**What the task requires:** Please filter the data below down to the lines holding the string "stack".
──────────
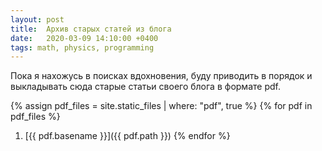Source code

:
```yaml
---
layout: post
title:  Архив старых статей из блога
date:   2020-03-09 14:10:00 +0400
tags: math, physics, programming
---
```


Пока я нахожусь в поисках вдохновения, буду приводить в порядок и выкладывать сюда старые статьи своего блога в формате pdf.

{% assign pdf_files = site.static_files | where: "pdf", true %}
{% for pdf in pdf_files %}
  1. [{{ pdf.basename }}]({{ pdf.path }})
{% endfor %}
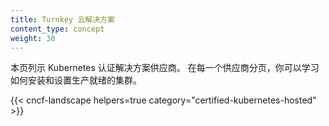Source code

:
 ```yaml
---
title: Turnkey 云解决方案
content_type: concept
weight: 30
---
```

<!-- 
---
title: Turnkey Cloud Solutions
content_type: concept
weight: 30
---
-->
<!-- overview -->

<!-- 
This page provides a list of Kubernetes certified solution providers. From each
provider page, you can learn how to install and setup production
ready clusters.
-->
本页列示 Kubernetes 认证解决方案供应商。
在每一个供应商分页，你可以学习如何安装和设置生产就绪的集群。

<!-- body -->

{{< cncf-landscape helpers=true category="certified-kubernetes-hosted" >}}
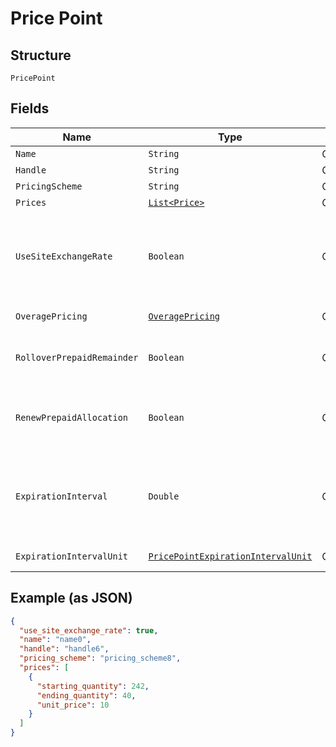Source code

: 
# Price Point

## Structure

`PricePoint`

## Fields

| Name | Type | Tags | Description | Getter | Setter |
|  --- | --- | --- | --- | --- | --- |
| `Name` | `String` | Optional | - | String getName() | setName(String name) |
| `Handle` | `String` | Optional | - | String getHandle() | setHandle(String handle) |
| `PricingScheme` | `String` | Optional | - | String getPricingScheme() | setPricingScheme(String pricingScheme) |
| `Prices` | [`List<Price>`](../../doc/models/price.md) | Optional | - | List<Price> getPrices() | setPrices(List<Price> prices) |
| `UseSiteExchangeRate` | `Boolean` | Optional | Whether to use the site level exchange rate or define your own prices for each currency if you have multiple currencies defined on the site.<br>**Default**: `true` | Boolean getUseSiteExchangeRate() | setUseSiteExchangeRate(Boolean useSiteExchangeRate) |
| `OveragePricing` | [`OveragePricing`](../../doc/models/overage-pricing.md) | Optional | - | OveragePricing getOveragePricing() | setOveragePricing(OveragePricing overagePricing) |
| `RolloverPrepaidRemainder` | `Boolean` | Optional | Boolean which controls whether or not remaining units should be rolled over to the next period | Boolean getRolloverPrepaidRemainder() | setRolloverPrepaidRemainder(Boolean rolloverPrepaidRemainder) |
| `RenewPrepaidAllocation` | `Boolean` | Optional | Boolean which controls whether or not the allocated quantity should be renewed at the beginning of each period | Boolean getRenewPrepaidAllocation() | setRenewPrepaidAllocation(Boolean renewPrepaidAllocation) |
| `ExpirationInterval` | `Double` | Optional | (only for prepaid usage components where rollover_prepaid_remainder is true) The number of `expiration_interval_unit`s after which rollover amounts should expire | Double getExpirationInterval() | setExpirationInterval(Double expirationInterval) |
| `ExpirationIntervalUnit` | [`PricePointExpirationIntervalUnit`](../../doc/models/containers/price-point-expiration-interval-unit.md) | Optional | This is a container for one-of cases. | PricePointExpirationIntervalUnit getExpirationIntervalUnit() | setExpirationIntervalUnit(PricePointExpirationIntervalUnit expirationIntervalUnit) |

## Example (as JSON)

```json
{
  "use_site_exchange_rate": true,
  "name": "name0",
  "handle": "handle6",
  "pricing_scheme": "pricing_scheme8",
  "prices": [
    {
      "starting_quantity": 242,
      "ending_quantity": 40,
      "unit_price": 10
    }
  ]
}
```

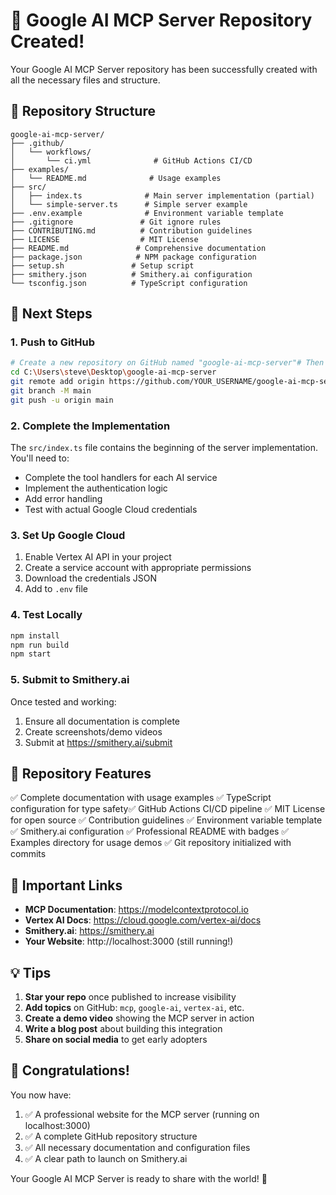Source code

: # 🎉 Google AI MCP Server Repository Created!

Your Google AI MCP Server repository has been successfully created with all the necessary files and structure.

## 📁 Repository Structure

```
google-ai-mcp-server/
├── .github/
│   └── workflows/
│       └── ci.yml              # GitHub Actions CI/CD
├── examples/
│   └── README.md              # Usage examples
├── src/
│   ├── index.ts              # Main server implementation (partial)
│   └── simple-server.ts      # Simple server example
├── .env.example              # Environment variable template
├── .gitignore               # Git ignore rules
├── CONTRIBUTING.md          # Contribution guidelines
├── LICENSE                  # MIT License
├── README.md               # Comprehensive documentation
├── package.json            # NPM package configuration
├── setup.sh               # Setup script
├── smithery.json          # Smithery.ai configuration
└── tsconfig.json          # TypeScript configuration
```

## 🚀 Next Steps

### 1. Push to GitHub

```bash
# Create a new repository on GitHub named "google-ai-mcp-server"# Then run these commands:
cd C:\Users\steve\Desktop\google-ai-mcp-server
git remote add origin https://github.com/YOUR_USERNAME/google-ai-mcp-server.git
git branch -M main
git push -u origin main
```

### 2. Complete the Implementation

The `src/index.ts` file contains the beginning of the server implementation. You'll need to:
- Complete the tool handlers for each AI service
- Implement the authentication logic
- Add error handling
- Test with actual Google Cloud credentials

### 3. Set Up Google Cloud

1. Enable Vertex AI API in your project
2. Create a service account with appropriate permissions
3. Download the credentials JSON
4. Add to `.env` file

### 4. Test Locally

```bash
npm install
npm run build
npm start
```

### 5. Submit to Smithery.ai

Once tested and working:
1. Ensure all documentation is complete
2. Create screenshots/demo videos
3. Submit at https://smithery.ai/submit

## 📝 Repository Features

✅ Complete documentation with usage examples
✅ TypeScript configuration for type safety✅ GitHub Actions CI/CD pipeline
✅ MIT License for open source
✅ Contribution guidelines
✅ Environment variable template
✅ Smithery.ai configuration
✅ Professional README with badges
✅ Examples directory for usage demos
✅ Git repository initialized with commits

## 🔗 Important Links

- **MCP Documentation**: https://modelcontextprotocol.io
- **Vertex AI Docs**: https://cloud.google.com/vertex-ai/docs
- **Smithery.ai**: https://smithery.ai
- **Your Website**: http://localhost:3000 (still running!)

## 💡 Tips

1. **Star your repo** once published to increase visibility
2. **Add topics** on GitHub: `mcp`, `google-ai`, `vertex-ai`, etc.
3. **Create a demo video** showing the MCP server in action
4. **Write a blog post** about building this integration
5. **Share on social media** to get early adopters

## 🎊 Congratulations!

You now have:
1. ✅ A professional website for the MCP server (running on localhost:3000)
2. ✅ A complete GitHub repository structure
3. ✅ All necessary documentation and configuration files
4. ✅ A clear path to launch on Smithery.ai

Your Google AI MCP Server is ready to share with the world! 🚀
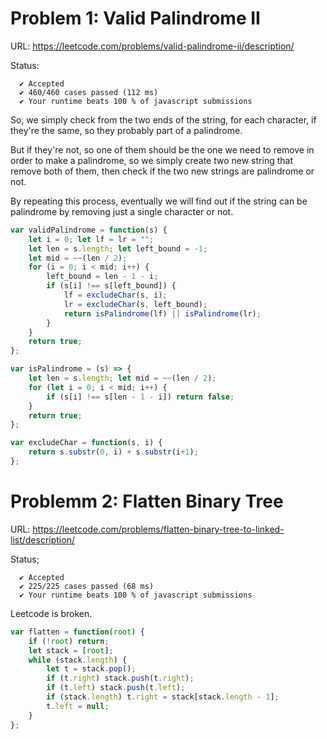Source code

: # Problem 1: Valid Palindrome II

URL: https://leetcode.com/problems/valid-palindrome-ii/description/

Status:
```
  ✔ Accepted
  ✔ 460/460 cases passed (112 ms)
  ✔ Your runtime beats 100 % of javascript submissions
```

So, we simply check from the two ends of the string, for each character, if they're the same, so they probably part of a palindrome.

But if they're not, so one of them should be the one we need to remove in order to make a palindrome, so we simply create two new string that remove both of them, then check if the two new strings are palindrome or not.

By repeating this process, eventually we will find out if the string can be palindrome by removing just a single character or not.

```javascript
var validPalindrome = function(s) {
    let i = 0; let lf = lr = "";
    let len = s.length; let left_bound = -1;
    let mid = ~~(len / 2);
    for (i = 0; i < mid; i++) {
        left_bound = len - 1 - i;
        if (s[i] !== s[left_bound]) {
            lf = excludeChar(s, i);
            lr = excludeChar(s, left_bound);
            return isPalindrome(lf) || isPalindrome(lr);
        }
    }
    return true;
};

var isPalindrome = (s) => {
    let len = s.length; let mid = ~~(len / 2);
    for (let i = 0; i < mid; i++) {
        if (s[i] !== s[len - 1 - i]) return false;
    }
    return true;
};

var excludeChar = function(s, i) {
    return s.substr(0, i) + s.substr(i+1);
};
```

# Problemm 2: Flatten Binary Tree

URL: https://leetcode.com/problems/flatten-binary-tree-to-linked-list/description/

Status;
```
  ✔ Accepted
  ✔ 225/225 cases passed (68 ms)
  ✔ Your runtime beats 100 % of javascript submissions
```

Leetcode is broken.

```javascript
var flatten = function(root) {
    if (!root) return;
    let stack = [root];
    while (stack.length) {
        let t = stack.pop();
        if (t.right) stack.push(t.right);
        if (t.left) stack.push(t.left);
        if (stack.length) t.right = stack[stack.length - 1];
        t.left = null;
    }
};
```
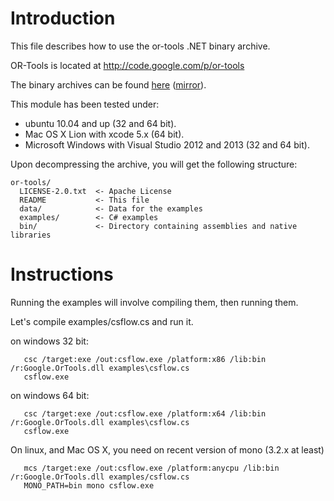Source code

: # Introduction #

This file describes how to use the or-tools .NET binary archive.

OR-Tools is located at http://code.google.com/p/or-tools

The binary archives can be found [here](https://drive.google.com/folderview?id=0B2yUSpEp04BNdEU4QW5US1hvTzg&usp=sharing) ([mirror](https://app.box.com/s/gmgtnfqgl8ibrz5d1cm0)).

This module has been tested under:
  * ubuntu 10.04 and up (32 and 64 bit).
  * Mac OS X Lion with xcode 5.x (64 bit).
  * Microsoft Windows with Visual Studio 2012 and 2013 (32 and 64 bit).

Upon decompressing the archive, you will get the following structure:

```
or-tools/
  LICENSE-2.0.txt  <- Apache License
  README           <- This file
  data/            <- Data for the examples
  examples/        <- C# examples
  bin/             <- Directory containing assemblies and native libraries
```

# Instructions #

Running the examples will involve compiling them, then running them.

Let's compile examples/csflow.cs and run it.

on windows 32 bit:
```
   csc /target:exe /out:csflow.exe /platform:x86 /lib:bin /r:Google.OrTools.dll examples\csflow.cs
   csflow.exe
```

on windows 64 bit:
```
   csc /target:exe /out:csflow.exe /platform:x64 /lib:bin /r:Google.OrTools.dll examples\csflow.cs
   csflow.exe
```

On linux, and Mac OS X, you need on recent version of mono (3.2.x at least)
```
   mcs /target:exe /out:csflow.exe /platform:anycpu /lib:bin /r:Google.OrTools.dll examples/csflow.cs
   MONO_PATH=bin mono csflow.exe
```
──────────
**Your solution:**
    let stack = [root];
    while (stack.length) {
        let t = stack.pop();
        if (t.right) stack.push(t.right);
        if (t.left) stack.push(t.left);
        if (stack.length) t.right = stack[stack.length - 1];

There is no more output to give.